Is it possible to get a close-up at any angle to show this add-on? I’d like to steal this from you to add to that handsome handful I have pilfered from your brain and bench to date.
A lot of steam cranes were converted to diesel at the end of steam era. A simple change would be to cut off the steam boiler stack, cover the hole with thin styrene sheet and add a piece of wire of a size to be a diesel engine exhaust.
John, here are a couple of photos of the “tension spring”. I used .040" piano wire, bent into an L-shape. After slipping it inside the boom, the short foot of the “L” was inserted, from the bottom, into a pre-drilled hole in the lower front cable drum. I probably should have shortened it more, as it sticks out of the top of the drum, as you can see. I didn’t feel like taking it back out, though, and don’t find that it’s all that objectionable.
The crane can now be turned upside down (good for major derailments of the crane, especially off a couple of my higher bridges) without the boom flopping about, or the cables leaving their assigned places.
Here’s the lower end of the spring…
…and the upper end…
The pressure point on the boom is just to the right of the cabled sheaves in the third photo.
I added the spring after the crane was in-service, and honestly don’t recall how I got the foot of the “L” into the hole. At the time, all of the cables were off their sheaves, so it was possible to lift the boom as much as was necessary, but the hole, from the bottom, is not in a position where the wire could easily have been inserted. There’s a slight chance that the cable drum was put in place, originally, without being cemented, but can’t say for sure. The angle of the wire at the base of the “L” is a bit sharper than 90°, but that’s probably due to where I was able to drill the hole.
This fix has been in place for several years, I think, with no adverse effects on any part of the crane.
I added a similar spring to my Walthers American derr
It looks like the new tension rod rests with downward pressure at the upper end against the cross bracing on the underside of the boom. Is that correct?
BTW, nice steal and update on the ROCO. And a tidy fit along with its idler car on your turntable. How big is the TT?
BTW-II, by the times of your posts, do you ever sleep?
Yes, AHM sold that one for years. I might still have one somewhere, weathered but not otherwise modified.
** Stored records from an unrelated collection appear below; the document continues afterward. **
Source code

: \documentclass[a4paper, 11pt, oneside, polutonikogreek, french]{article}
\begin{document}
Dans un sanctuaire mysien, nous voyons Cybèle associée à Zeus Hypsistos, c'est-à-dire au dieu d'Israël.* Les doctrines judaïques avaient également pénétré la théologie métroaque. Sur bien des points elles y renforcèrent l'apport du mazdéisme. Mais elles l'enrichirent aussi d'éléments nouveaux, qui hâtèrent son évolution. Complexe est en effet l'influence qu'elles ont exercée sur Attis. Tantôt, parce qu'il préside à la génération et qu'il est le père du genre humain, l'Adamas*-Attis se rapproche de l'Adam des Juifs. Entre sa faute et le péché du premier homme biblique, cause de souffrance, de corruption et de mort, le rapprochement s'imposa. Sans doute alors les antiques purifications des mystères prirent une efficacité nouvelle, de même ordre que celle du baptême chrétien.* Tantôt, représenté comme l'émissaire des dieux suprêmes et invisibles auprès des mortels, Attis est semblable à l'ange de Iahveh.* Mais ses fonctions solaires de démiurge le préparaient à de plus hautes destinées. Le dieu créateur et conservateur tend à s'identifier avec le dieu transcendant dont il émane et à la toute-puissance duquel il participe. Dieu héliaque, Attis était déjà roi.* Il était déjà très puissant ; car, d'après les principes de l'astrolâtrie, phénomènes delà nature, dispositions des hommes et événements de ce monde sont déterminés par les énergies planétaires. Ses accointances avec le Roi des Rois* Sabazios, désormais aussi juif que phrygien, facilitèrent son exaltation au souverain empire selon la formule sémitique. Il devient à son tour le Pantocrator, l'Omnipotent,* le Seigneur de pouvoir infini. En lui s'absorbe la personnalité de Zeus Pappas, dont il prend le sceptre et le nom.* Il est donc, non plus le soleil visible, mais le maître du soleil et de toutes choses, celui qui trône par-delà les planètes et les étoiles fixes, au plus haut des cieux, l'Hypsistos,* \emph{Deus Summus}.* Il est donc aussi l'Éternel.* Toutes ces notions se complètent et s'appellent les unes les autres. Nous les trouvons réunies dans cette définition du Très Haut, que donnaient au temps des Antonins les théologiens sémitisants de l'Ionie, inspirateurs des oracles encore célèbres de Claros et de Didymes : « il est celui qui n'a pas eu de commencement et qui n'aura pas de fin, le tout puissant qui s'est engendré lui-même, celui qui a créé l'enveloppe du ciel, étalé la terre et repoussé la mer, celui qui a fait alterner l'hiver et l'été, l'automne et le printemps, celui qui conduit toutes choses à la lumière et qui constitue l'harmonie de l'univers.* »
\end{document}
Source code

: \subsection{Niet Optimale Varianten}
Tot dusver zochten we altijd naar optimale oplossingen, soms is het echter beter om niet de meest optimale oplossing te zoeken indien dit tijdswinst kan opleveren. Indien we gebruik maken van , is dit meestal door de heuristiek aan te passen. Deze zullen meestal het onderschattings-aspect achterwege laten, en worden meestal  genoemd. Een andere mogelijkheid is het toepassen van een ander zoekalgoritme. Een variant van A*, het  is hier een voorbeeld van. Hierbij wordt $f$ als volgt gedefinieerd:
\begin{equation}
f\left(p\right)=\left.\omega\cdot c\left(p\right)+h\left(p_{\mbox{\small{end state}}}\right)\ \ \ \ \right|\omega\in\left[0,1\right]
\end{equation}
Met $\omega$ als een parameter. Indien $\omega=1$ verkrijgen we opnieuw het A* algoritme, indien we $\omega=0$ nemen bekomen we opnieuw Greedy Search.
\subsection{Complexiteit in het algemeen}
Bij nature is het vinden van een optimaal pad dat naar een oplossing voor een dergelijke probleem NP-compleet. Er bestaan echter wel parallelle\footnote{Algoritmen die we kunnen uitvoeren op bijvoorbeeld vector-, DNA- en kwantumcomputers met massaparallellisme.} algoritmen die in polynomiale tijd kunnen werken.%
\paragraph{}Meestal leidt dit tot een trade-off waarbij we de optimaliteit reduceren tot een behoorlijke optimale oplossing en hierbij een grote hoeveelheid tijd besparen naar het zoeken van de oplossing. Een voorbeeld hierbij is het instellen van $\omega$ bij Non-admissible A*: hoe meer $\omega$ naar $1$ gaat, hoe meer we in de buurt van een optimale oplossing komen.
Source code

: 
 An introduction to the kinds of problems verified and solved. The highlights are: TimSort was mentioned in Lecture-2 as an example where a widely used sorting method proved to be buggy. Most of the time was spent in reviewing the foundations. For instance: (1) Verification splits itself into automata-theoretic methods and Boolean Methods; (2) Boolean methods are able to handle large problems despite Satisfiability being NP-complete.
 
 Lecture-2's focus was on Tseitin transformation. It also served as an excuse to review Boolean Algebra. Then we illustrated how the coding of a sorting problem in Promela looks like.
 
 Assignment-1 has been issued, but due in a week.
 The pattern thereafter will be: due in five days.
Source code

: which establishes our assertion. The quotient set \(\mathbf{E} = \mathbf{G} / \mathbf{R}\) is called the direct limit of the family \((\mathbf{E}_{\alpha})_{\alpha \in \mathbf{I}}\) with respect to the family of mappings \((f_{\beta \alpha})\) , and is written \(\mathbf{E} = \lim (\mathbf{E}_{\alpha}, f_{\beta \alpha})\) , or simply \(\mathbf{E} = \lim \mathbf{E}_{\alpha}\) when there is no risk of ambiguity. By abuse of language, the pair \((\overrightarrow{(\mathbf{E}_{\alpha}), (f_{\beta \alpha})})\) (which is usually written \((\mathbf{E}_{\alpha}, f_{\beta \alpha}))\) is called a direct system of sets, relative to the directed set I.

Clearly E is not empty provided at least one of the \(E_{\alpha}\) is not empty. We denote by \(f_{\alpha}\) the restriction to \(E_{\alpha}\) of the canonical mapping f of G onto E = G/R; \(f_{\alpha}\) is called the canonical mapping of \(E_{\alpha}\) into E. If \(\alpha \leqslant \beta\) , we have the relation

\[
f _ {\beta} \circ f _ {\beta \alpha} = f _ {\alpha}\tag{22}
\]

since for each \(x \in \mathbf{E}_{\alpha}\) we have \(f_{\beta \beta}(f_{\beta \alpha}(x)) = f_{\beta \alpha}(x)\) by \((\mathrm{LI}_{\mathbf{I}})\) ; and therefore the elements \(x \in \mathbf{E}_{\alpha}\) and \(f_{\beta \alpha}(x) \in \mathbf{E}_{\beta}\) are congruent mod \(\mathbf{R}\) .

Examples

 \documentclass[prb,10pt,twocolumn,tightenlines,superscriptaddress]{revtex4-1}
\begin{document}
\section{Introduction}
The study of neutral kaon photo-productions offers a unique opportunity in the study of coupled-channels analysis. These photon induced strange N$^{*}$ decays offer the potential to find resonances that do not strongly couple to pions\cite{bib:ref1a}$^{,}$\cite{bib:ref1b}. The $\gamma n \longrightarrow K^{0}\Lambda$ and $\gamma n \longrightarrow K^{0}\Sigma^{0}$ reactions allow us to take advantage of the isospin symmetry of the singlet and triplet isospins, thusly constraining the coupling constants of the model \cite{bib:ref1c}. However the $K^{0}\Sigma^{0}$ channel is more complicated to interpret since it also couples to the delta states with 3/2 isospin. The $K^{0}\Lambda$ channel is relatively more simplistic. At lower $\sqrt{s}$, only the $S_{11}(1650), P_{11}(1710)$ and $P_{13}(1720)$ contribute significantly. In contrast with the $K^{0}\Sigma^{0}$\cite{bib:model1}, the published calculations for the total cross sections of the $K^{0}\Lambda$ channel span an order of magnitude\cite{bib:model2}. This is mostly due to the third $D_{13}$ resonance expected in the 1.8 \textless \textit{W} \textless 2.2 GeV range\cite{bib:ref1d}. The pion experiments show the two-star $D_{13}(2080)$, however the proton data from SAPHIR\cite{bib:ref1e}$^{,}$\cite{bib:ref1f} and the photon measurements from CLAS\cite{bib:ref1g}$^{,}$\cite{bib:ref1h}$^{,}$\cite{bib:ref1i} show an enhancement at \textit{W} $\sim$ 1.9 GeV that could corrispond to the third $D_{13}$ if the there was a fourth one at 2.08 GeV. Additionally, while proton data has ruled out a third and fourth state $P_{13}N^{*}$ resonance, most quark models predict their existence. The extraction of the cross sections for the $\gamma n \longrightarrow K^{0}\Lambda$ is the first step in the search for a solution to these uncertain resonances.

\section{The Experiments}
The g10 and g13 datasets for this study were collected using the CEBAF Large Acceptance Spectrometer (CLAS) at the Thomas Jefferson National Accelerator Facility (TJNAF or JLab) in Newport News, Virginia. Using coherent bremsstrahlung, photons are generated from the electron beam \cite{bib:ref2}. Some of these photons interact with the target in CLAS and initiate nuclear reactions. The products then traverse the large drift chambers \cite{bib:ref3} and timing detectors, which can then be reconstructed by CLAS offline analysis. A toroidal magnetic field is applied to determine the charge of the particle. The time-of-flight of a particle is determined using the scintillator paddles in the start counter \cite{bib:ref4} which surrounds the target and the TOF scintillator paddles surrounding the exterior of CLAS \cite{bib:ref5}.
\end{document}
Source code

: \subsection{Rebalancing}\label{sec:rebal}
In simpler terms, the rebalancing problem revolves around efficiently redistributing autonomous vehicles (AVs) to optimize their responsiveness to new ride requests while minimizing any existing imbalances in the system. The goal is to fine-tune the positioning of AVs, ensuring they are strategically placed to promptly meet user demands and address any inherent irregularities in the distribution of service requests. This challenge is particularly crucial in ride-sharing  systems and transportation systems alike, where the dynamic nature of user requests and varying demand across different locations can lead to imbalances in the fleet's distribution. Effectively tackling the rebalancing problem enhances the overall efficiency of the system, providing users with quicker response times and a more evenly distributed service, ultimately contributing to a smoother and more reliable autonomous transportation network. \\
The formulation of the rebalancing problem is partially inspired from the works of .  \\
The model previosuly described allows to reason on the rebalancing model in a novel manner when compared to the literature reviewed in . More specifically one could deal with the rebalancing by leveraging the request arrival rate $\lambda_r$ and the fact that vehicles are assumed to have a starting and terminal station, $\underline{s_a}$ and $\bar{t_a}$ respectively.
It was “modern” enough looking that I assume it was meant to be a diesel powered prototype.
On the HO Seeker website you can find it in the 1967 AHM catalog, under Covered Hopper/MOW.
The turntable is 89’ long - as big as I could fit into the available real estate…
It’s basically a block of wood mounted on a electric mixer shaft, with Atlas girders stuck on the sides - manually operated.
Longtime nightshift worker - in my blood, I guess.
Normally, the boom is in the lowest position allowed by the length the builder leaves the cables, but it can raise to its highest limit, simply by lifting it. Unfortunately, that action allows all of the cable to come off the sheaves.
It took me a while to learn this — but, IF I think I might need an item anytime in the future I try to get a few, and maybe an extra, for that unknown future project.
Funny thing about those Life-Like/Walthers Scene Masters items. Some things disappeared pretty quickly like those generators and the Massey Ferguson tractors. Other things, like the corn harvesters and the big gears seem to be multiplying.